Firstly, there's no need to start with a graph for this to work; we can start with an arbitrary digraph. Unfortunately, the term 'digraph' is a little ambiguous, so I prefer to call these things quivers. It basically means 'digraph, possibly with loops, possibly with multiple edges.'

Now to every quiver $X$, we can assign a category $\mathrm{Path}(X)$ as follows: the objects are just $X$-objects, the morphisms are composable sequences of $X$-morphisms, composition is by concatenation of sequences, and identities are empty sequences.

This process is functorial: given a morphism of quivers $$f:X \rightarrow Y,$$ we get a corresponding morphism of categories (i.e. a functor) $$\mathrm{Path}(f) : \mathrm{Path}(X) \rightarrow \mathrm{Path}(Y).$$ In other words, we have a functor $$\mathrm{Path} : \mathbf{Quiv} \rightarrow \mathbf{Cat}.$$ It turns out to be left-adjoint to the underlying quiver functor $\mathbf{Cat} \rightarrow \mathbf{Quiv}.$ This proves that the underlying quiver functor preserves limits, and that $\mathrm{Path}$ preserves colimits.

So the 'category of paths' construction can also be referred to as the 'free category on a quiver' construction.
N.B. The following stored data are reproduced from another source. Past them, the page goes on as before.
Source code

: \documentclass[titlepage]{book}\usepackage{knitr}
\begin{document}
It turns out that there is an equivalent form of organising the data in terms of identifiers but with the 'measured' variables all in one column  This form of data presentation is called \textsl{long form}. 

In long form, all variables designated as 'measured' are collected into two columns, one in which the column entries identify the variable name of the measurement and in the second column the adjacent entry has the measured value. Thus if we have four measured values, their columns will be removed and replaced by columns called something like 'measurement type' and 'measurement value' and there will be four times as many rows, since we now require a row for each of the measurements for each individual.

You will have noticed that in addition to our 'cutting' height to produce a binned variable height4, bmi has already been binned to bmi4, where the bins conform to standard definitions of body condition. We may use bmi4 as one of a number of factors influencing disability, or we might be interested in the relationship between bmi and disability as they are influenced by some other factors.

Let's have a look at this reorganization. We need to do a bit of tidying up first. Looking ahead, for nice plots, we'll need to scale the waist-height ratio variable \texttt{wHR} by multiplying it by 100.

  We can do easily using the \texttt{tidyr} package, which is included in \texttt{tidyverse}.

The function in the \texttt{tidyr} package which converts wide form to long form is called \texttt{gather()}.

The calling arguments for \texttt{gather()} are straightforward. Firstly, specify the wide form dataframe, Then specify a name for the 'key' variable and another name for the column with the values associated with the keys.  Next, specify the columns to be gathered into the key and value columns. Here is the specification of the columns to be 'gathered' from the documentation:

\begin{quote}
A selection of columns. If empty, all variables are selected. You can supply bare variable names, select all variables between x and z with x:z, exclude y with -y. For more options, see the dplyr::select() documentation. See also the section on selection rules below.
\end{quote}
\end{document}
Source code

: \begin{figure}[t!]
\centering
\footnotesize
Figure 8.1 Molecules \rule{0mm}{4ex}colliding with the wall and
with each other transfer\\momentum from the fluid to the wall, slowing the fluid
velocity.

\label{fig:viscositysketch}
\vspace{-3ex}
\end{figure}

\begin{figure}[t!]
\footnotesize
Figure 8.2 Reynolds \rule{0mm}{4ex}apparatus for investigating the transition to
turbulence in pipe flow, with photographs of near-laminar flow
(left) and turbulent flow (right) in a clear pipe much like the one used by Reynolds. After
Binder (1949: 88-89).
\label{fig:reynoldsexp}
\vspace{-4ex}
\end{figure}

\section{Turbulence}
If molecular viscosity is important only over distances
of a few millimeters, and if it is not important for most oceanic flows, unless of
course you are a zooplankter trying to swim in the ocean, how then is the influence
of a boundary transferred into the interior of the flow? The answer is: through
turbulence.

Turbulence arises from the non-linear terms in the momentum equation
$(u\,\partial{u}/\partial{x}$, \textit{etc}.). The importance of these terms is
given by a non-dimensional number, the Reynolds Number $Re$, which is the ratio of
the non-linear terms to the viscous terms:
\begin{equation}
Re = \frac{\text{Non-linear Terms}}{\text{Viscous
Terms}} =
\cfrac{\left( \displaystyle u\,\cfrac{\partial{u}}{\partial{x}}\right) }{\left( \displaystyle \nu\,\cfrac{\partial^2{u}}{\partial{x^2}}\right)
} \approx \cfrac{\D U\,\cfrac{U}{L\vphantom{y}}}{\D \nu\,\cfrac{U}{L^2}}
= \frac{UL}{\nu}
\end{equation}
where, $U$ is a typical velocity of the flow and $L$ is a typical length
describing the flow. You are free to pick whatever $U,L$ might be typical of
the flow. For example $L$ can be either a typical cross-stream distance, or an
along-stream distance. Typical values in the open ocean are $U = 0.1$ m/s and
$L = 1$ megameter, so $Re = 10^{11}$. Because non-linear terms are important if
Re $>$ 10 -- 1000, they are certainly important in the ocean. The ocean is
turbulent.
Now suppose $S$ is a set. Then there's a free monoid on $S$, usually denoted $S^*$. This can be defined as the set of all finite words in the alphabet $S$. But note that $S^*$ isn't just a monoid; its actually an involutive monoid, with involution given by reversal of words. The involution satisfies $$(ab)^\dagger = b^\dagger a^\dagger, \qquad 1^\dagger = 1.$$

Involutive monoids should really be called 'dagger monoids', in my opinion, because there's also monoids equipped with an involution $x \mapsto \overline{x}$ satisfying $$\overline{xy} = \overline{x}\overline{y}, \qquad \overline{1} = 1,$$ and it seems unfair that these aren't 'involutive monoids' under the usual definition.

Anyway, in a similar way, $\mathrm{Path}(X)$ isn't just a category; in fact, its always a dagger category. (This is good terminology!)

Furthermore, $\mathrm{Path}(f)$ plays nice with the dagger structure. Hence, we get a functor $$\mathrm{Path} : \mathbf{Quiv} \rightarrow \mathbf{DagCat}.$$ Be wary: the above functor isn't left-adjoint to the forgetful functor $\mathbf{DagCat} \rightarrow \mathbf{Quiv}$.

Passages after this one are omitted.